Ricordi per le masse: una generazione che ha perso
Vache ‘e press – Soluzioni Express
Non riusciamo a farci capaci, a contenere la sensazione di un momento assurdo che, tra realtà e supposta finzione, s’impone alle masse. È un ricordo per le masse!
Tutto quello che ci consuma e ci rigenera, diventa silenzio tra le braccia, nelle famiglie, nei nostri mondi miserabilmente ridotti al non-senso. I numeri dei contagi scendono: il nord e il sud guidano la nostra nazione alla guarigione attraversando la separazione.
Ci siamo fatti portavoce, tutti, di un odio atavico, di cui nessuno ha il coraggio di nominare l’entità. Non si riesce a guidare la giovane nazione all’uscita da questo incubo.

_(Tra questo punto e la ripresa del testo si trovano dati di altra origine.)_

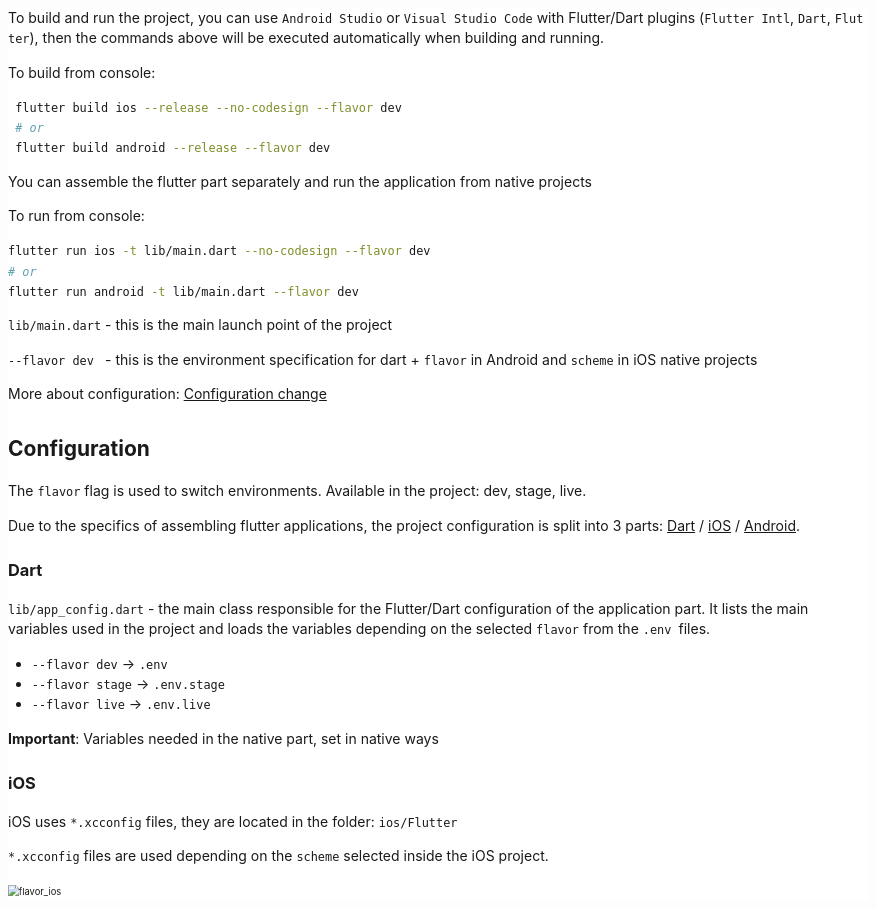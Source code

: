 To build and run the project, you can use `Android Studio` or `Visual Studio Code` with Flutter/Dart plugins (`Flutter Intl`, `Dart`, `Flutter`), then the commands above will be executed automatically when building and running.


To build from console:

```bash
 flutter build ios --release --no-codesign --flavor dev
 # or
 flutter build android --release --flavor dev
```

You can assemble the flutter part separately and run the application from native projects

To run from console:

```bash
flutter run ios -t lib/main.dart --no-codesign --flavor dev
# or
flutter run android -t lib/main.dart --flavor dev
```

``lib/main.dart`` - this is the main launch point of the project

``--flavor dev `` - this is the environment specification for dart + `flavor` in Android and `scheme` in iOS native projects


More about configuration: [Configuration change](#configuration)


## Configuration <a name="configuration"></a>

The `flavor` flag is used to switch environments. Available in the project: dev, stage, live.

Due to the specifics of assembling flutter applications, the project configuration is split into 3 parts: [Dart](#configuration-dart) / [iOS](#configuration-ios) / [Android](#configuration-android).

### Dart <a name="configuration-dart"></a>

`lib/app_config.dart` - the main class responsible for the Flutter/Dart configuration of the application part. It lists the main variables used in the project and loads the variables depending on the selected `flavor` from the `.env `files.

* `--flavor dev` -> `.env`
* `--flavor stage` -> `.env.stage`
* `--flavor live` -> `.env.live`


**Important**: Variables needed in the native part, set in native ways

### iOS <a name="configuration-ios"></a>

iOS uses `*.xcconfig` files, they are located in the folder: `ios/Flutter`

`*.xcconfig` files are used depending on the `scheme` selected inside the iOS project.


<img src="docs/image/flavor_ios.png" alt="flavor_ios" style="zoom: 67%;" />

Dopo la perdita di migliaia di persone, che non sappiamo come definire, innalzeremo monumenti alla memoria della memoria. Abbiamo perso il valore del ricordo, il valore del valore stesso, perché non sapremo come raccontarci ai giovani e i giovani non sapranno come raccontarsi.
Le storie dei nostri nonni, madri e padri, che hanno dovuto rinunciare a una piccola fetta di vita, si sono perse in un fallimento, di nuovo. La storia del Coronavirus è un fallimento globale, totale, di cui nessuno saprà raccontare con ottimismo, stremati così come siamo nella chiusura.

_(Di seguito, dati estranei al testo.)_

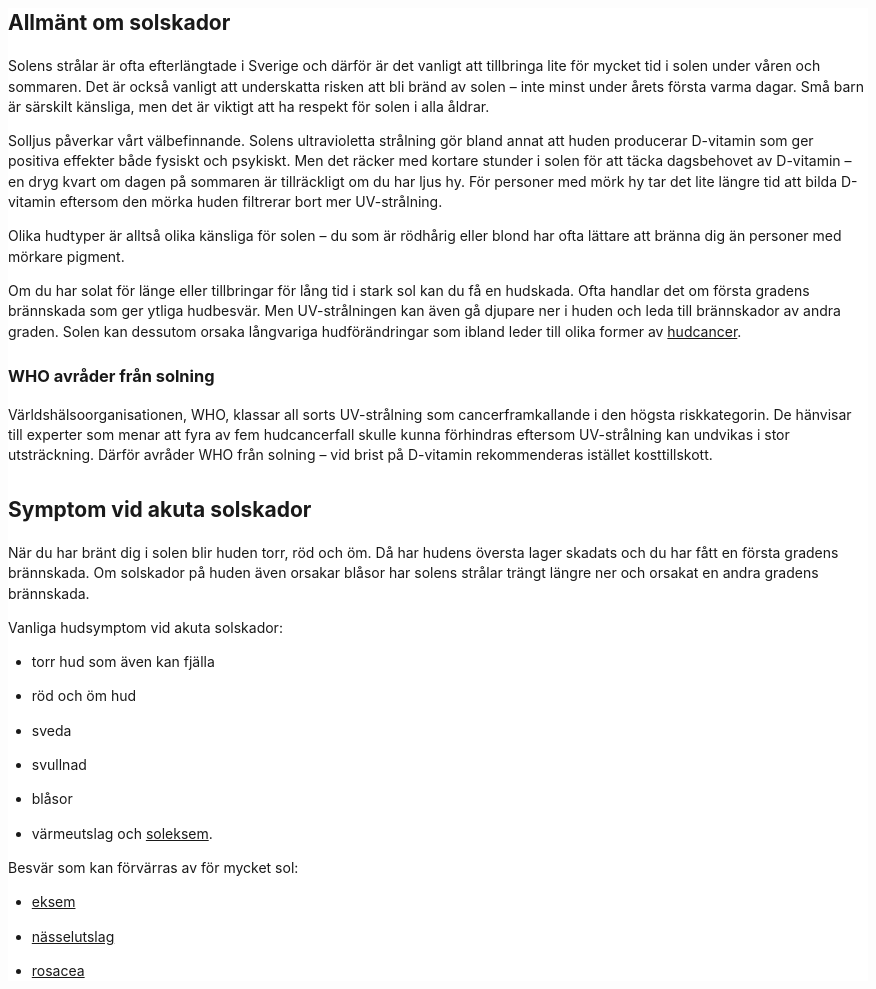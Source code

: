 Allmänt om solskador
--------------------

Solens strålar är ofta efterlängtade i Sverige och därför är det vanligt att tillbringa lite för mycket tid i solen under våren och sommaren. Det är också vanligt att underskatta risken att bli bränd av solen – inte minst under årets första varma dagar. Små barn är särskilt känsliga, men det är viktigt att ha respekt för solen i alla åldrar.

Solljus påverkar vårt välbefinnande. Solens ultravioletta strålning gör bland annat att huden producerar D-vitamin som ger positiva effekter både fysiskt och psykiskt. Men det räcker med kortare stunder i solen för att täcka dagsbehovet av D-vitamin – en dryg kvart om dagen på sommaren är tillräckligt om du har ljus hy. För personer med mörk hy tar det lite längre tid att bilda D-vitamin eftersom den mörka huden filtrerar bort mer UV-strålning.

Olika hudtyper är alltså olika känsliga för solen – du som är rödhårig eller blond har ofta lättare att bränna dig än personer med mörkare pigment.

Om du har solat för länge eller tillbringar för lång tid i stark sol kan du få en hudskada. Ofta handlar det om första gradens brännskada som ger ytliga hudbesvär. Men UV-strålningen kan även gå djupare ner i huden och leda till brännskador av andra graden. Solen kan dessutom orsaka långvariga hudförändringar som ibland leder till olika former av [hudcancer](https://www.kry.se/fakta/hudcancer/ "hudcancer").

### WHO avråder från solning

Världshälsoorganisationen, WHO, klassar all sorts UV-strålning som cancerframkallande i den högsta riskkategorin. De hänvisar till experter som menar att fyra av fem hudcancerfall skulle kunna förhindras eftersom UV-strålning kan undvikas i stor utsträckning. Därför avråder WHO från solning – vid brist på D-vitamin rekommenderas istället kosttillskott.

Symptom vid akuta solskador
---------------------------

När du har bränt dig i solen blir huden torr, röd och öm. Då har hudens översta lager skadats och du har fått en första gradens brännskada. Om solskador på huden även orsakar blåsor har solens strålar trängt längre ner och orsakat en andra gradens brännskada.

Vanliga hudsymptom vid akuta solskador:

*   torr hud som även kan fjälla
    
*   röd och öm hud
    
*   sveda
    
*   svullnad
    
*   blåsor
    
*   värmeutslag och [soleksem](https://www.kry.se/fakta/soleksem "soleksem").
    

Besvär som kan förvärras av för mycket sol:

*   [eksem](https://www.kry.se/fakta/eksem/ "eksem")
    
*   [nässelutslag](https://www.kry.se/fakta/nasselutslag/ "nasselutslag")
    
*   [rosacea](https://www.kry.se/fakta/rosacea/ "rosacea")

Seguiamo i nostri disegni di vita, non sapendo come cresciamo, cosa vediamo, dove andiamo.
Come cresciamo se le nostre tracce scompaiono?
Come lasciamo andare il nostro tempo?
Perdendolo?
Abbiamo perso una primavera, anche ingiustamente, e l’estate si avvicina, senza aspettarci.
Nelle case le persone si sgretolano sotto ai bombardamenti mediatici, i ragazzi portano sul corpo lo sfogo di una realtà che non parla, non proferisce parola.
Abbiamo perso il mestiere del racconto, il modo più naturale di stringerci in cerchio, per ascoltare. Nessuno sa come questo momento resterà nell’ora più intima, dove la luce è la più inesperta e giovane.
Abbiamo perso il senso, quello civico, quello della misura, dell’emozione.
Abbiamo perso anche il canto sui balconi.
Salutiamo i nostri morti senza ricordo, senza un saluto.
Anche in questo caso li abbiamo persi, perdendo!
Non riusciamo più a chiedere cosa sta accadendo, siamo fermi, piantati sulle nostre certezze, quelle che ci hanno portato fino a qui, chiedendo ancora di ripetere.
Firmiamo petizioni per la normalità! Intanto l’estate, come un sentimento, sta entrando nei nostri giorni. Noi esseri umani non siamo delle stagioni.
Si muore ogni giorno? Si può cambiare ogni giorno? No! Inutile dirlo allora: siamo fatti in questo modo, impariamo che la vita va bene così, ci rassegniamo.
Nessuno ci potrà portare più a casa, perché è proprio a casa che abbiamo perso, ancora una volta.
Di cosa ci ricorderemo? Quando sono le nuvole più pesanti ad annunciare l’estate, c’è qualcosa che parla di una sconfitta.
Nel silenzio, doniamo silenzio ai morti.
Appendiamo i sogni di un miglioramento alle gocce di una pioggia matura che, ricadendo sui nostri piedi, ci rende pesanti. Non esiste un nemico migliore di un amico. La vita è meravigliosa. Dobbiamo ricominciare, lenti, a capire come raccontarla di nuovo. Al ricordo serve solo il cuore, la mancanza!